Guibord s’en va-t-en guerre se présente d’abord comme un road movie tranquille sillonnant les forêts riantes du Québec nord, sur fond de fanfare et de Cha-Cha-Cha à la Henry Mancini. Le député et ancien joueur de hockey Steve Guibord, accompagné de son fidèle stagiaire Souverain Pascal, y parcourt sa petite circonscription de Rapides-aux-Outardes pour régler les affaires courantes mais aussi consulter ses électeurs sur un épineux problème : faut-il que le Québec s’engage dans la guerre au Moyen-Orient ? Seul à ne s’être pas encore prononcé dans ce référendum où les scores sont à égalité, voilà le député et sa modeste région projetés sous les feux de la grande scène internationale. Le film dans son ensemble reproduit quant à lui ce même geste : celui de mettre considérablement en avant les détails d’une politique de province, au risque de s’y égarer.
Absurde et politique
À l’instar de La Loi de la jungle d’Antonin Peretjatko ou de Gaz de France de Benoit Forgeard, Guibord s’en va-t-en guerre choisit lui aussi le genre de la comédie satirique pour dévoiler l’absurdité régnant à tous les niveaux de la vie politique contemporaine : un syndicat d’ouvrier fait un barrage routier en réponse un autre barrage construit par les Algonquins, un maire veut absolument la guerre pour créer de l’emploi, le Premier ministre du Québec joue de la guitare électrique dans son bureau avec sa gamine de douze ans. Mais la gentille fable comique de Falardeau, pleine de personnages stéréotypés et bienveillants (la fille de Guibord est une adolescente rebelle mais pacifiste, son épouse, jouée par Suzanne Clément, est autoritaire mais dévouée), se laisse contaminer par le phénomène de paralysie générale qu’elle dénonce. De même que le député s’empêtre dans l’imbroglio des affaires locales, le film entier se perd dans la boucle ennuyeuse des allers-retours de Guibord, s’enlise dans la simple anecdote humoristique – une séance amusante de lecture d’une poétesse Castafiore, ou encore des miettes de petit four perdu dans le canapé du premier Ministre.

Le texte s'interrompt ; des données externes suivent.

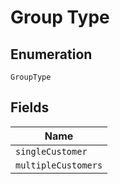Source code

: 
# Group Type

## Enumeration

`GroupType`

## Fields

| Name |
|  --- |
| `singleCustomer` |
| `multipleCustomers` |

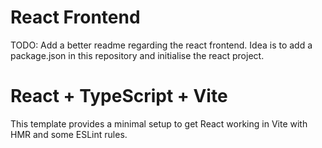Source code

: # React Frontend

TODO: Add a better readme regarding the react frontend.
Idea is to add a package.json in this repository and initialise the react project.

# React + TypeScript + Vite

This template provides a minimal setup to get React working in Vite with HMR and some ESLint rules.
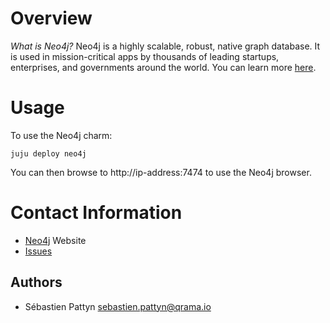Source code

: # Overview

*What is Neo4j?*  Neo4j is a highly scalable, robust, native graph database. It is used in mission-critical apps by thousands of leading startups, enterprises, and governments around the world. You can learn more [here](http://neo4j.com/developer).

# Usage

To use the Neo4j charm:

    juju deploy neo4j

You can then browse to http://ip-address:7474 to use the Neo4j browser.

# Contact Information

- [Neo4j](http://neo4j.com/) Website
- [Issues](https://github.com/neo4j/neo4j/issues)

## Authors

- Sébastien Pattyn <sebastien.pattyn@qrama.io>

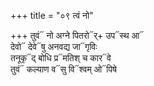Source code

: +++
title = "०९ त्वं नो"

+++
तुवं᳓ नो अग्ने पितरो᳓र्+ उप᳓स्थ आ᳓  
देवो᳓ देवे᳓षु अनवद्य जा᳓गृविः  
तनूकृ᳓द् बोधि प्र᳓मतिश् च कार᳓वे  
तुवं᳓ कल्याण व᳓सु वि᳓श्वम् ओ᳓पिषे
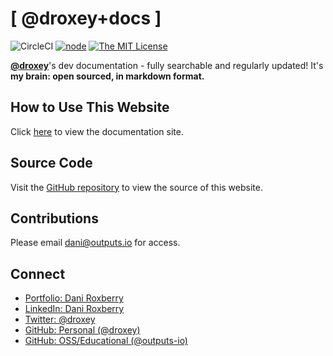 # [ @droxey+docs ]

![CircleCI](https://img.shields.io/circleci/project/droxey/docs/master.svg?style=flat-square) [![node](https://img.shields.io/node/v/package.svg?style=flat-square)]() [![The MIT License](https://img.shields.io/badge/license-MIT-orange.svg?style=flat-square)](http://opensource.org/licenses/MIT)

**[@droxey](https://droxey.com)**'s dev documentation - fully searchable and regularly updated! It's **my brain: open sourced, in markdown format.**

## How to Use This Website

Click [here](https://droxey.com/docs/) to view the documentation site.

## Source Code

Visit the [GitHub repository](https://github.com/droxey/docs) to view the source of this website.

## Contributions

Please email [dani@outputs.io](mailto:dani@outputs.io) for access.

## Connect

* [Portfolio: Dani Roxberry](https://droxey.com)
* [LinkedIn: Dani Roxberry](https://www.linkedin.com/in/droxey)
* [Twitter: @droxey](https://twitter.com/droxey)
* [GitHub: Personal (@droxey)](https://github.com/droxey)
* [GitHub: OSS/Educational (@outputs-io)](http://github.com/outputs-io)


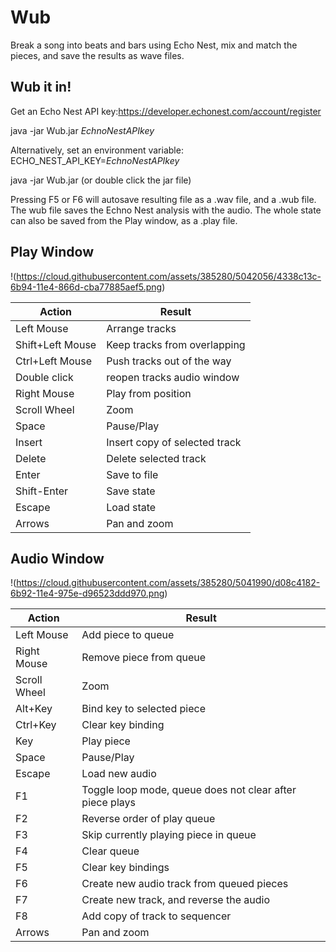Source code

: Wub
==============
Break a song into beats and bars using Echo Nest, mix and match the pieces, and save the results as wave files.



Wub it in!
----
Get an Echo Nest API key:https://developer.echonest.com/account/register

java -jar Wub.jar *EchnoNestAPIkey*

Alternatively, set an environment variable: ECHO_NEST_API_KEY=*EchnoNestAPIkey*

java -jar Wub.jar (or double click the jar file)

Pressing F5 or F6 will autosave resulting file as a .wav file, and a .wub file. The wub file saves the Echno Nest analysis with the audio. The whole state can also be saved from the Play window, as a .play file.

Play Window
----
!(https://cloud.githubusercontent.com/assets/385280/5042056/4338c13c-6b94-11e4-866d-cba77885aef5.png)

Action			|Result
----------------|-----------------------------------------
Left Mouse 		|Arrange tracks
Shift+Left Mouse|Keep tracks from overlapping
Ctrl+Left Mouse |Push tracks out of the way
Double click	|reopen tracks audio window
Right Mouse		|Play from position
Scroll Wheel	|Zoom
Space			|Pause/Play
Insert			|Insert copy of selected track
Delete			|Delete selected track
Enter			|Save to file
Shift-Enter		|Save state
Escape			|Load state
Arrows			|Pan and zoom


Audio Window
----
!(https://cloud.githubusercontent.com/assets/385280/5041990/d08c4182-6b92-11e4-975e-d96523ddd970.png)

Action			|Result
----------------|-----------------------------------------
Left Mouse		|Add piece to queue
Right Mouse		|Remove piece from queue
Scroll Wheel	|Zoom
Alt+Key			|Bind key to selected piece
Ctrl+Key		|Clear key binding
Key				|Play piece
Space			|Pause/Play
Escape 			|Load new audio
F1				|Toggle loop mode, queue does not clear after piece plays
F2         		|Reverse order of play queue
F3				|Skip currently playing piece in queue
F4				|Clear queue
F5              |Clear key bindings
F6              |Create new audio track from queued pieces
F7				|Create new track, and reverse the audio
F8				|Add copy of track to sequencer
Arrows			|Pan and zoom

Ce mécanisme d’essoufflement et de chute burlesque faisant état du vide politique actuel aurait pu fonctionner s’il n’était pas au service d’une vision volontairement anachronique de ce même monde politique. Là où par exemple Gaz de France dénonçait avec un certain brio l’emprise totale de l’opinion et du storytelling sur la politique d’aujourd’hui, le réalisateur se contente d’évoquer l’éternel conflit entre intérêt privé et « Bien commun » qu’évoquait déjà Rousseau dans Le Contrat social : des maires jusqu’au ministre, en passant par Guibord lui-même, chacun agit ici avec cynisme au nom de son propre profit.
Le souverain Pascal
L’humour de ce conte philosophique un peu suranné est heureusement rattrapé par un personnage particulièrement réussi : le stagiaire Souverain Pascal qui sert de spin doctor à Guibord. Nouveau « valet » de comédie bien plus brillant que son maître, Souverain cite à tort et travers Rousseau, Voltaire et Montesquieu, témoignant d’une érudition phénoménale en matière de sciences politiques complètement décalée par rapport au quotidien prosaïque de Guibord. Les deux personnages forment alors un couple platonique et inséparable, assemblant de manière jouissive les deux faces inconciliables de la politique : l’idéalisme d’une part, le pragmatisme de l’autre. La joie qui se dégage du film, assurément, vient de ce personnage ingénu, passionné et malin, capable des solutions les plus ingénieuses grâce à son herméneutique savante des affaires du monde. Grâce à lui, la comédie de Philippe Falardeau respire un peu, rêve le triomphe de la culture et de l’intellect, s’échappe enfin vers un ailleurs salutaire : la petite ville de Port-au-Prince, auprès de laquelle Souverain raconte via Skype la vie politique québecoise, seul et unique moment de storytelling authentiquement contemporain.